You install all 3rd party dependencies into some directory. The command line entry point is then a simple BASH script which sets the PYTHONPATH to the appropriate installation location and then does the appropriate exec call.

You then have a functionally portable python installation.

3 comments

Pretty trivial?

Really?

I think as soon as you start writing all caps trivial has gone right out the window.

Trivial would be application dependencies managed by the system package manager.

I'm at the point where I won't touch a python app or library that can't be installed via Pacman. It's just not worth my time.

And... python is still the only thing on arch that gives me the shits everytime it upgrades.

This exchange is a good demonstration that the word "trivial" has lost its meaning in the same way "literal" has. Much like I usually hear someone use term "literally" for figurative emphasis, these days I mostly hear the word "trivial" used to describe something which is clearly nontrivial.

Math textbooks have been doing this for decades, but it's leaked into common parlance with online discussion.

I believe in the mathematical community the potentially offensive term for outsiders is non-trivial, used in a technically correct manner, but oftentimes applied as synonymous of epically hard, which unexpectedly throws people off, especially the author of that non-trivial work!
I think the best translation of "trivial" when used amongst mathematicians is that it is something you should be able to figure out with your current knowledge without too much difficulty (though it might require an hour of thought). Said in another way, you don't need to learn/develop new tools or techniques for something that is trivial.

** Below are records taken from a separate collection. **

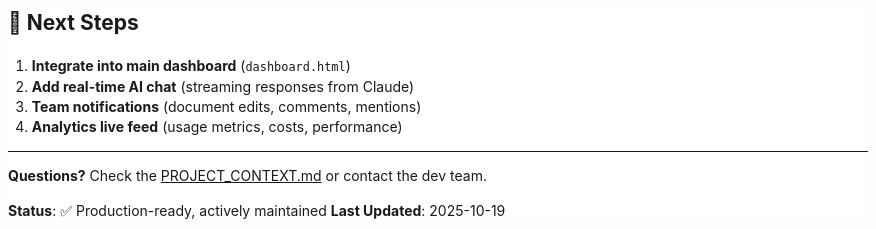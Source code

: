 ## 🎯 Next Steps

1. **Integrate into main dashboard** (`dashboard.html`)
2. **Add real-time AI chat** (streaming responses from Claude)
3. **Team notifications** (document edits, comments, mentions)
4. **Analytics live feed** (usage metrics, costs, performance)

---

**Questions?** Check the [PROJECT_CONTEXT.md](../../.claude/PROJECT_CONTEXT.md) or contact the dev team.

**Status**: ✅ Production-ready, actively maintained
**Last Updated**: 2025-10-19
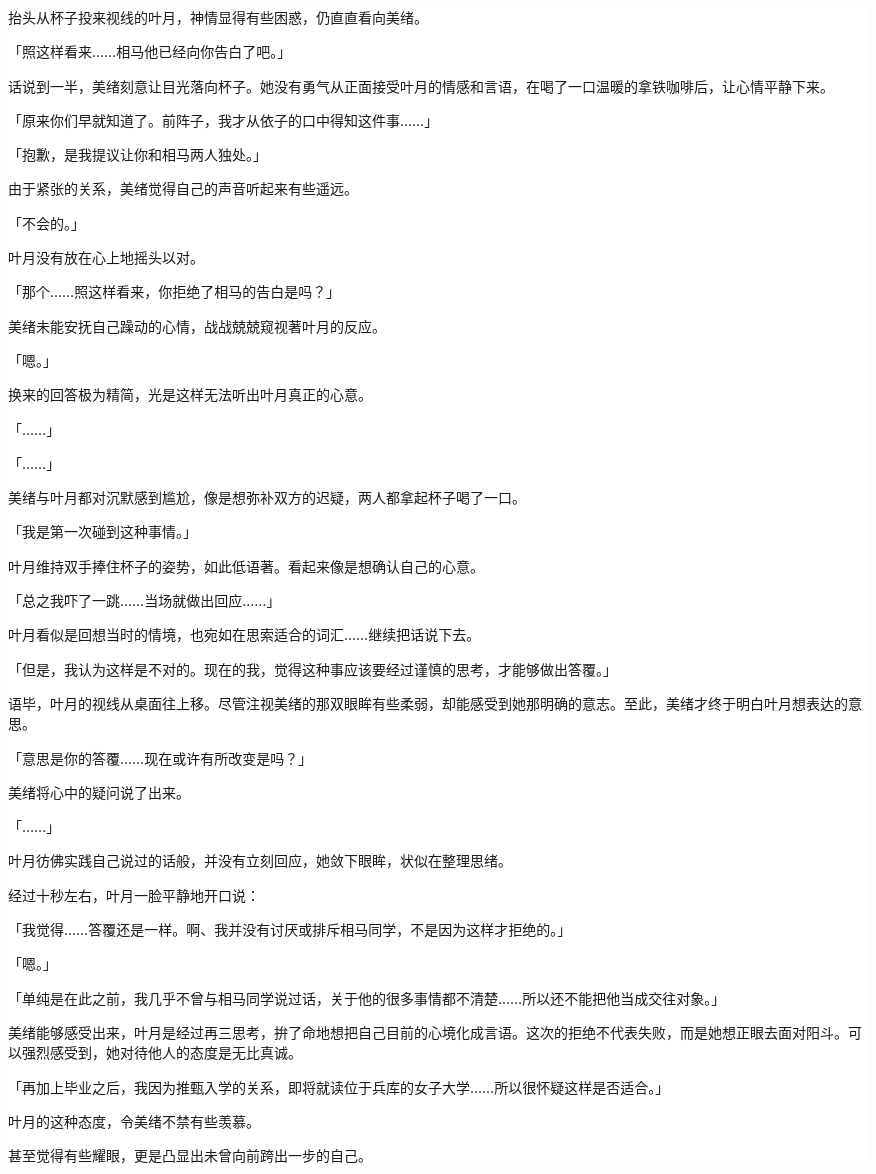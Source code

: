 抬头从杯子投来视线的叶月，神情显得有些困惑，仍直直看向美绪。

「照这样看来……相马他已经向你告白了吧。」

话说到一半，美绪刻意让目光落向杯子。她没有勇气从正面接受叶月的情感和言语，在喝了一口温暖的拿铁咖啡后，让心情平静下来。

「原来你们早就知道了。前阵子，我才从依子的口中得知这件事……」

「抱歉，是我提议让你和相马两人独处。」

由于紧张的关系，美绪觉得自己的声音听起来有些遥远。

「不会的。」

叶月没有放在心上地摇头以对。

「那个……照这样看来，你拒绝了相马的告白是吗？」

美绪未能安抚自己躁动的心情，战战兢兢窥视著叶月的反应。

「嗯。」

换来的回答极为精简，光是这样无法听出叶月真正的心意。

「……」

「……」

美绪与叶月都对沉默感到尴尬，像是想弥补双方的迟疑，两人都拿起杯子喝了一口。

「我是第一次碰到这种事情。」

叶月维持双手捧住杯子的姿势，如此低语著。看起来像是想确认自己的心意。

「总之我吓了一跳……当场就做出回应……」

叶月看似是回想当时的情境，也宛如在思索适合的词汇……继续把话说下去。

「但是，我认为这样是不对的。现在的我，觉得这种事应该要经过谨慎的思考，才能够做出答覆。」

语毕，叶月的视线从桌面往上移。尽管注视美绪的那双眼眸有些柔弱，却能感受到她那明确的意志。至此，美绪才终于明白叶月想表达的意思。

「意思是你的答覆……现在或许有所改变是吗？」

美绪将心中的疑问说了出来。

「……」

叶月彷佛实践自己说过的话般，并没有立刻回应，她敛下眼眸，状似在整理思绪。

经过十秒左右，叶月一脸平静地开口说：

「我觉得……答覆还是一样。啊、我并没有讨厌或排斥相马同学，不是因为这样才拒绝的。」

「嗯。」

「单纯是在此之前，我几乎不曾与相马同学说过话，关于他的很多事情都不清楚……所以还不能把他当成交往对象。」

美绪能够感受出来，叶月是经过再三思考，拚了命地想把自己目前的心境化成言语。这次的拒绝不代表失败，而是她想正眼去面对阳斗。可以强烈感受到，她对待他人的态度是无比真诚。

「再加上毕业之后，我因为推甄入学的关系，即将就读位于兵库的女子大学……所以很怀疑这样是否适合。」

叶月的这种态度，令美绪不禁有些羡慕。

甚至觉得有些耀眼，更是凸显出未曾向前跨出一步的自己。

Of course this is not when most people think when they hear the word so really it's a term of art that should probably be avoided when talking to non-mathematicians.

> I think the best translation of "trivial" when used amongst mathematicians is that it is something you should be able to figure out with your current knowledge without too much difficulty

As i read through my old uni maths notes there are often wild leaps from a to e along with a little scrawl saying "trivially" or "obviously". They may have been true once, but god dammit 21 year old me was a knobber

It takes approximately a year to learn to walk after you are born. But almost everybody figures it out. And once they know, they practically never forget. So I don't know, is it not trivial?

I have never had to support all of the mobile environments of DropBox nor the scale, so I cannot claim that my 99% solution would ever meet their 99.999% requirements. But I have been able to package Python apps for Mac OSX, WinVista, Win7, Ubuntu, and CentOS at the same time using that strategy.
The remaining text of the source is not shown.